- _YOUR GOAL_: All lines with the word "utilise" must be pulled from the entries below.

Source texts of formatted documents
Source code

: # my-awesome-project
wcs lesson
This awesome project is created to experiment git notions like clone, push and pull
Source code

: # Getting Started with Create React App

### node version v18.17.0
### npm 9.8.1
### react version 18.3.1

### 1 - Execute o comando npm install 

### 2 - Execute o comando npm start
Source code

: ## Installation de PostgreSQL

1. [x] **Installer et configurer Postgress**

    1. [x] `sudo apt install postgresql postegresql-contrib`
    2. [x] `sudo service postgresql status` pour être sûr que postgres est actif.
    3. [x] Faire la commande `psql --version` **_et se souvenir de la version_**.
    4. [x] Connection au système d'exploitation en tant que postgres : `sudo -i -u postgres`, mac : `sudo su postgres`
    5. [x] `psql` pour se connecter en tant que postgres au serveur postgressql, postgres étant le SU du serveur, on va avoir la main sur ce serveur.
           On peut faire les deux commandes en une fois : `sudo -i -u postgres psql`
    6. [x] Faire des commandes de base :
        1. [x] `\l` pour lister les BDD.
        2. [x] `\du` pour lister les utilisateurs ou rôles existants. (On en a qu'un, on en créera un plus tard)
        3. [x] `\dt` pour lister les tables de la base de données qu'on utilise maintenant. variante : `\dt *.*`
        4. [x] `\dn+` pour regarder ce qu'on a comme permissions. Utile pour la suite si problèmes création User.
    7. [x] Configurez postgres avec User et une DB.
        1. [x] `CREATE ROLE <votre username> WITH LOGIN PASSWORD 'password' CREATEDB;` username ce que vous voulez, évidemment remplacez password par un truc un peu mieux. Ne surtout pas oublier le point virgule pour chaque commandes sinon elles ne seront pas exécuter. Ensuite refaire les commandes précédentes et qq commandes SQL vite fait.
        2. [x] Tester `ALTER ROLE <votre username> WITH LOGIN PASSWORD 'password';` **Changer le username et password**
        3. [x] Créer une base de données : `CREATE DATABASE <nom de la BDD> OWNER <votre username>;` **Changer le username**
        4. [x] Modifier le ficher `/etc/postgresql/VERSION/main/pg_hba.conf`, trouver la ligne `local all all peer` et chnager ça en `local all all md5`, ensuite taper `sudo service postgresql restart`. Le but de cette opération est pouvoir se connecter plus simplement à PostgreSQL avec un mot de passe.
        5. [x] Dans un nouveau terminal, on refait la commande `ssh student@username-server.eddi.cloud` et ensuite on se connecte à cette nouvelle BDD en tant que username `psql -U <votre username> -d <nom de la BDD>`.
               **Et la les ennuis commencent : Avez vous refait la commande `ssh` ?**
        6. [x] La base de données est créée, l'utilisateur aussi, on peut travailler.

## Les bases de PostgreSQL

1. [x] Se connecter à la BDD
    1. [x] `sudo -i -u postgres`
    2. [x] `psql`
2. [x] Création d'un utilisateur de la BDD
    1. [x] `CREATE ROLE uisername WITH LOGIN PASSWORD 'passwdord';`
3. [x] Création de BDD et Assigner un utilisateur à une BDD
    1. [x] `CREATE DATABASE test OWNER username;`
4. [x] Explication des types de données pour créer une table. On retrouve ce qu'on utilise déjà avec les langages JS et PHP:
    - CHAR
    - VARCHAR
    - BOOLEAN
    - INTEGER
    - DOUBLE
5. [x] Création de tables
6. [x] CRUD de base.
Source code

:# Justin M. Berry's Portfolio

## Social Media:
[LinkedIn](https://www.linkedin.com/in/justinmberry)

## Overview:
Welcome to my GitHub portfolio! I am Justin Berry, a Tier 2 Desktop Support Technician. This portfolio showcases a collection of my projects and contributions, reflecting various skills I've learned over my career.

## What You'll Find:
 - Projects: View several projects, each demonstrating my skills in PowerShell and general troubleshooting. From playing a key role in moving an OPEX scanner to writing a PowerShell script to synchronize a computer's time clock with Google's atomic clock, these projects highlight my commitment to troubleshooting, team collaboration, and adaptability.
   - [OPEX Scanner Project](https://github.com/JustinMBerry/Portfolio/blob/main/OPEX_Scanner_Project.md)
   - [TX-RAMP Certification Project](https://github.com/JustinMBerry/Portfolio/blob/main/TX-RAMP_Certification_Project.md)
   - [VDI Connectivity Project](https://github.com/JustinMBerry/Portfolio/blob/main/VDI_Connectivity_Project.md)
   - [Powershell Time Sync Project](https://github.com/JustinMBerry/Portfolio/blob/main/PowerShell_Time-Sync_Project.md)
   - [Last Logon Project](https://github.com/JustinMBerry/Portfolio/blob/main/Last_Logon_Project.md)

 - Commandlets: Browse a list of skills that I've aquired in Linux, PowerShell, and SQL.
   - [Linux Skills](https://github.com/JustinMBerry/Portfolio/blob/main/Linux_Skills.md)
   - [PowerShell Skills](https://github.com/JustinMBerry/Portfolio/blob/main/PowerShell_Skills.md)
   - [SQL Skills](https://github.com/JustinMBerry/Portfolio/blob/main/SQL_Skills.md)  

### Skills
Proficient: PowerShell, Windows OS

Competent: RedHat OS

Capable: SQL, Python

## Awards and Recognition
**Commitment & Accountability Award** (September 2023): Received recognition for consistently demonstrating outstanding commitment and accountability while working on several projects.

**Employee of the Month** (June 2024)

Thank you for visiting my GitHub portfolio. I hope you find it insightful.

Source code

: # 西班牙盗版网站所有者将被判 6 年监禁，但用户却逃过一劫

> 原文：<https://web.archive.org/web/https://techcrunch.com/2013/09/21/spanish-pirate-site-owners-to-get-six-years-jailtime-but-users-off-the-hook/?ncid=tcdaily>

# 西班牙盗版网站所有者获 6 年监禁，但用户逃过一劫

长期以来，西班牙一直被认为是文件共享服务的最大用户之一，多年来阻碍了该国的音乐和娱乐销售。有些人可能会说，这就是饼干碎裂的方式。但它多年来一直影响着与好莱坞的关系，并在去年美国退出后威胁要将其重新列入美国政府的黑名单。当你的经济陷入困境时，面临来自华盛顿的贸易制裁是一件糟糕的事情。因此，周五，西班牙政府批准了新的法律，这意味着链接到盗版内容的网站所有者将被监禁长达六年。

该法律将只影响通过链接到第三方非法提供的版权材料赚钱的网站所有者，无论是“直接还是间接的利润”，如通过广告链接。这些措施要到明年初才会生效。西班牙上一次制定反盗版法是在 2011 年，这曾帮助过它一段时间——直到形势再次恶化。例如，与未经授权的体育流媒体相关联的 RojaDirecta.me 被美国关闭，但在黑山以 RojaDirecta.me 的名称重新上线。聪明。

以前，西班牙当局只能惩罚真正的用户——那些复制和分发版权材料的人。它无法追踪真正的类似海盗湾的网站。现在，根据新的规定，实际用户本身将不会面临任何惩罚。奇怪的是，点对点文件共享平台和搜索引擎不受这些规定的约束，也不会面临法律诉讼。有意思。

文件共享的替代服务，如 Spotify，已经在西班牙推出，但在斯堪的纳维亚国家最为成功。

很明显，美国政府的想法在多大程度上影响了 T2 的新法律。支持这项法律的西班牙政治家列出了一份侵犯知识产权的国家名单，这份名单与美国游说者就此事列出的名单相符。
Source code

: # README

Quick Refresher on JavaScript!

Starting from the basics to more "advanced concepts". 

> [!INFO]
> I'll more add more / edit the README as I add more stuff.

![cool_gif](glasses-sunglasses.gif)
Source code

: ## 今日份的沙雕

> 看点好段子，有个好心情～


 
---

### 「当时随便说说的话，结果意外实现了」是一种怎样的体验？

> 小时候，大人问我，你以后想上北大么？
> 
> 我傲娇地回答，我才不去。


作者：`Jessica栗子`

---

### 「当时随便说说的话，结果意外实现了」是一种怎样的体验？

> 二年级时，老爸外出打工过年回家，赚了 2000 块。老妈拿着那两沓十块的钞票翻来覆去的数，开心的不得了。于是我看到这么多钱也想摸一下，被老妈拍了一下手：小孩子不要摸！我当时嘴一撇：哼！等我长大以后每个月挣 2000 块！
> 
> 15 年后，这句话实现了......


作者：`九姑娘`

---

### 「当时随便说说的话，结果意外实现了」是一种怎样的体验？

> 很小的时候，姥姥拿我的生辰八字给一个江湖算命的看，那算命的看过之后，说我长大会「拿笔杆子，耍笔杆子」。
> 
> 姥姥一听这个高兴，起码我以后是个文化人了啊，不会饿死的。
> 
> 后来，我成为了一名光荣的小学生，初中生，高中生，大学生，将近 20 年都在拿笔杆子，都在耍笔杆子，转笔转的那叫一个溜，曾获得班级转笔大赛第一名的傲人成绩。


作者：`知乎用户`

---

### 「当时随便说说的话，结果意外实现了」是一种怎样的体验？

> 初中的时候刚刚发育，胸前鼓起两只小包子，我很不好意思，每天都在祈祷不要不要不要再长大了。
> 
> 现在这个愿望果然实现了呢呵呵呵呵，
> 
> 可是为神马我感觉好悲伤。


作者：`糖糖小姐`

- _WRITTEN REPLY_:
        3. [x] `\dt` pour lister les tables de la base de données qu'on utilise maintenant. variante : `\dt *.*`
4. [x] Explication des types de données pour créer une table. On retrouve ce qu'on utilise déjà avec les langages JS et PHP:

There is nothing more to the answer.